Sunday, February 19, 2006

Theory of Networked Computation

I spent two days at the workshop organized by Joan Feigenbaum and Jennifer Rexford on the Theory of Networked Computation. The total intellect they had amassed in the workshop was awesome, and the meeting was purposeful. The purpose was discussing what are suitable research directions for theoretical computer scientists in the context of the effort within NSF to in my words, do the internet over from the scratch. Some of the topics that dominated were: how to embrace economic theories in the design of networks, how to embed security and privacy within network design, the role of massive data set computing within networks, how to address nodes in the new network and is there a nice problem of combined compact routing and addressing, is there a theory of networking akin to theory of computing with impossibility or hardness framework, and how to make networks auto-administer themselves. There were some heated networking-specific discussions: should one expose network state to endhosts, should there be autonomous systems, are ISPs making money. Of course, there was some lamenting about how networking community did not seem to know the best theory results, some chest-thumping that theory results (Ashish Goel and Bruce Maggs converged to: "all three p2p protocols were directly derived from algorithmicists' work") were being useful, some soulful calls for more attempt at making theory useful by interfacing with networking in practice. A factoid: Andrei Broder has the patent on CAPTCHAs!. Cool! Another factoid: How real world breaks CAPTCHAs.

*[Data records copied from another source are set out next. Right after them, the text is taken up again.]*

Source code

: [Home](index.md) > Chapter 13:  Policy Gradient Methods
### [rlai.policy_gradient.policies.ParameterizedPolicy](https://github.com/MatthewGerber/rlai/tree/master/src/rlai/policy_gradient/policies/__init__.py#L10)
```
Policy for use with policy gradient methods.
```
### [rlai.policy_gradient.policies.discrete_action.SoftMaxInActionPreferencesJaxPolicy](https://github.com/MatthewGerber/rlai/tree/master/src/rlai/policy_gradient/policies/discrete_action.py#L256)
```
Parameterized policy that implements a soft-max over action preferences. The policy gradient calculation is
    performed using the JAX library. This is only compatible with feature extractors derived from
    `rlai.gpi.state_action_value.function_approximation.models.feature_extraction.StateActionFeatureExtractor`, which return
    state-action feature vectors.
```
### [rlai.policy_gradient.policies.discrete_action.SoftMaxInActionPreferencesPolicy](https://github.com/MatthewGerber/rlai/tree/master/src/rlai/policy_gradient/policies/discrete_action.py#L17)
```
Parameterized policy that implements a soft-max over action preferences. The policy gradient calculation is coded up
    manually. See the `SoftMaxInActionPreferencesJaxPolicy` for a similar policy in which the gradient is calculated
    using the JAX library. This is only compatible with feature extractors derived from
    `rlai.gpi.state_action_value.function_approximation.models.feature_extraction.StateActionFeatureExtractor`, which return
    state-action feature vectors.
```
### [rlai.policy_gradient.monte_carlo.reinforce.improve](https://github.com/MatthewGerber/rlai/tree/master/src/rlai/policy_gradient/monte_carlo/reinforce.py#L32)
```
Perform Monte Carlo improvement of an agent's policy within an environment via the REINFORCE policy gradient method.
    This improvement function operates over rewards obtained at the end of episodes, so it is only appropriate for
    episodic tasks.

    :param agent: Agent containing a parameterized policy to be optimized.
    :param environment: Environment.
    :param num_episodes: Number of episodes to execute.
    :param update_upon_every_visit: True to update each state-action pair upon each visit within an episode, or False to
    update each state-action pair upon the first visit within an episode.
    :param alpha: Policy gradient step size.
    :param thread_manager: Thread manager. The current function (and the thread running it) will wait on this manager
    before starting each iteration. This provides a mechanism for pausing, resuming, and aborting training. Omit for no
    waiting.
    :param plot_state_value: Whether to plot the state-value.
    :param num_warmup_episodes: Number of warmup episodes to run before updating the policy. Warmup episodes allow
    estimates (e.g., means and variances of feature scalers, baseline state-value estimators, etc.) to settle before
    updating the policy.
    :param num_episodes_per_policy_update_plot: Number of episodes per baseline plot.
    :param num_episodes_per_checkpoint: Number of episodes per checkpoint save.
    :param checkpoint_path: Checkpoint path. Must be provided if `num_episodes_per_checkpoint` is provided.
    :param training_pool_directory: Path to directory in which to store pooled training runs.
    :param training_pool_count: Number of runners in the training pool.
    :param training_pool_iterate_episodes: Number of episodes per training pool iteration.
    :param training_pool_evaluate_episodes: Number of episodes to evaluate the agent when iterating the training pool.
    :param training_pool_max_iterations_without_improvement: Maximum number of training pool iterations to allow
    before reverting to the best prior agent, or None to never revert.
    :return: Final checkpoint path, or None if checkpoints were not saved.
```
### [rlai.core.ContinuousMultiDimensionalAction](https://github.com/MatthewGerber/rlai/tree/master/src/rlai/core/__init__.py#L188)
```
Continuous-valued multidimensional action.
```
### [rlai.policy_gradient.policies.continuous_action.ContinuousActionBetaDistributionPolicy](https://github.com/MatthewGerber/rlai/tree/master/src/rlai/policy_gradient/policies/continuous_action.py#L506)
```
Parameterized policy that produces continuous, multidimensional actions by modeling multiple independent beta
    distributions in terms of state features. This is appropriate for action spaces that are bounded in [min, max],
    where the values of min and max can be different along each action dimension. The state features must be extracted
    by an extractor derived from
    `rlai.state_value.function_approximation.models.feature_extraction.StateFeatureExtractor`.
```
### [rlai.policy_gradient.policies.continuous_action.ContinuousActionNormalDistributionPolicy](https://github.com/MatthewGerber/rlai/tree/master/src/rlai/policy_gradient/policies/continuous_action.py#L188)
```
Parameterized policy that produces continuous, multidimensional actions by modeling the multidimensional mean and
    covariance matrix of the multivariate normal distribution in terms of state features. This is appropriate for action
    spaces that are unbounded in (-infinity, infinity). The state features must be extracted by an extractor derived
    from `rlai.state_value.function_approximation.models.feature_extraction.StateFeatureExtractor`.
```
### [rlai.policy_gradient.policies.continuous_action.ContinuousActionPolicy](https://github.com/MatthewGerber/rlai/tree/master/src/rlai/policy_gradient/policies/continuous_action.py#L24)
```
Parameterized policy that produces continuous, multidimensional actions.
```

On theory vs applications, I tend to think there is a lot of good theory but there is less of good theory inspired by (or applicable to) real problems than theorists would like to believe. Most theoretical papers do not drill down deep (beyond the intro?) while making a case that their work/problem is crucial in an application. Personally, I like solving puzzles, so my heart is in theory, and at least in published work, I seem to think more theory than applications. Still, I got a referee report sometime ago for one of my papers that when paraphrased, said, "From Muthu, we expect more about applications for this result." Sigh.